START DATA SHOWN

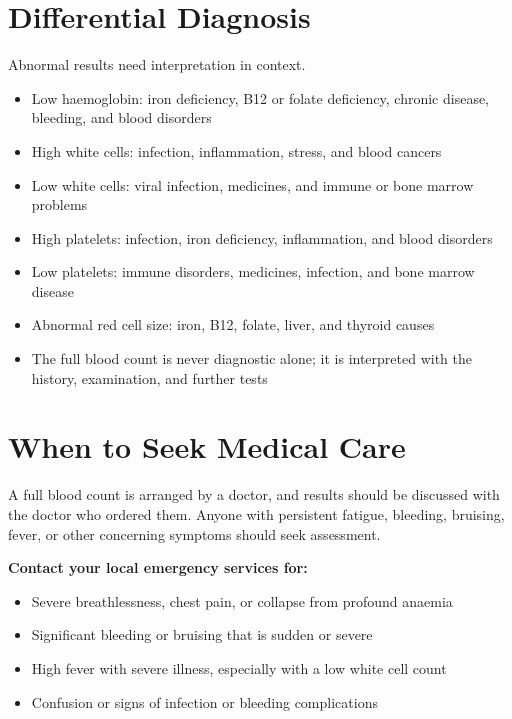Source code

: \section*{Differential Diagnosis}
Abnormal results need interpretation in context.
\begin{itemize}
    \item Low haemoglobin: iron deficiency, B12 or folate deficiency, chronic disease, bleeding, and blood disorders
    \item High white cells: infection, inflammation, stress, and blood cancers
    \item Low white cells: viral infection, medicines, and immune or bone marrow problems
    \item High platelets: infection, iron deficiency, inflammation, and blood disorders
    \item Low platelets: immune disorders, medicines, infection, and bone marrow disease
    \item Abnormal red cell size: iron, B12, folate, liver, and thyroid causes
    \item The full blood count is never diagnostic alone; it is interpreted with the history, examination, and further tests
\end{itemize}

\section*{When to Seek Medical Care}
A full blood count is arranged by a doctor, and results should be discussed with the doctor who ordered them. Anyone with persistent fatigue, bleeding, bruising, fever, or other concerning symptoms should seek assessment.

\textbf{Contact your local emergency services for:}
\begin{itemize}
    \item Severe breathlessness, chest pain, or collapse from profound anaemia
    \item Significant bleeding or bruising that is sudden or severe
    \item High fever with severe illness, especially with a low white cell count
    \item Confusion or signs of infection or bleeding complications
\end{itemize}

END DATA SHOWN

§ **TASK DETAILS**
Pictures excluded, quote all the data above exactly.

§ **WORKED SOLUTION**
Source code

: \section*{Differential Diagnosis}
Abnormal results need interpretation in context.
\begin{itemize}
    \item Low haemoglobin: iron deficiency, B12 or folate deficiency, chronic disease, bleeding, and blood disorders
    \item High white cells: infection, inflammation, stress, and blood cancers
    \item Low white cells: viral infection, medicines, and immune or bone marrow problems
    \item High platelets: infection, iron deficiency, inflammation, and blood disorders
    \item Low platelets: immune disorders, medicines, infection, and bone marrow disease
    \item Abnormal red cell size: iron, B12, folate, liver, and thyroid causes
    \item The full blood count is never diagnostic alone; it is interpreted with the history, examination, and further tests
\end{itemize}

\section*{When to Seek Medical Care}
A full blood count is arranged by a doctor, and results should be discussed with the doctor who ordered them. Anyone with persistent fatigue, bleeding, bruising, fever, or other concerning symptoms should seek assessment.

\textbf{Contact your local emergency services for:}
\begin{itemize}
    \item Severe breathlessness, chest pain, or collapse from profound anaemia
    \item Significant bleeding or bruising that is sudden or severe
    \item High fever with severe illness, especially with a low white cell count
    \item Confusion or signs of infection or bleeding complications
\end{itemize}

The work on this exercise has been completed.